[PROBLEM TO SOLVE]
Give as output the line that contains "The results show", followed by every remaining line of the entries, unchanged and with nothing added.

[EXERCISE INPUTS]

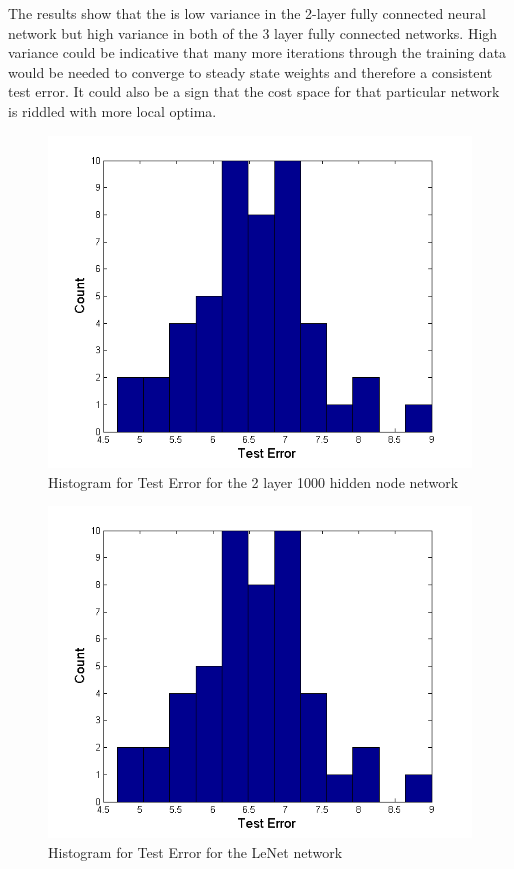\documentclass[12pt, twocolumn]{article}
\begin{document}
The results show that the is low variance in the 2-layer fully connected neural network but high variance in both of the 3 layer fully connected networks. High variance could be indicative that many more iterations through the training data would be needed to converge to steady state weights and therefore a consistent test error. It could also be a sign that the cost space for that particular network is riddled with more local optima.  


\begin{figure}
\includegraphics[scale=.5]{hist2layer.png}
\caption{Histogram for Test Error for the 2 layer 1000 hidden node network}
\label{fig:hist2layer}
\end{figure}

\begin{figure}
	\includegraphics[scale=.5]{hist2layer.png}
	\caption{Histogram for Test Error for the LeNet network}
	\label{fig:histlenet}
\end{figure}
\end{document}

[RESPONSE AREA]
The results show that the is low variance in the 2-layer fully connected neural network but high variance in both of the 3 layer fully connected networks. High variance could be indicative that many more iterations through the training data would be needed to converge to steady state weights and therefore a consistent test error. It could also be a sign that the cost space for that particular network is riddled with more local optima.  


\begin{figure}
\includegraphics[scale=.5]{hist2layer.png}
\caption{Histogram for Test Error for the 2 layer 1000 hidden node network}
\label{fig:hist2layer}
\end{figure}

\begin{figure}
	\includegraphics[scale=.5]{hist2layer.png}
	\caption{Histogram for Test Error for the LeNet network}
	\label{fig:histlenet}
\end{figure}
\end{document}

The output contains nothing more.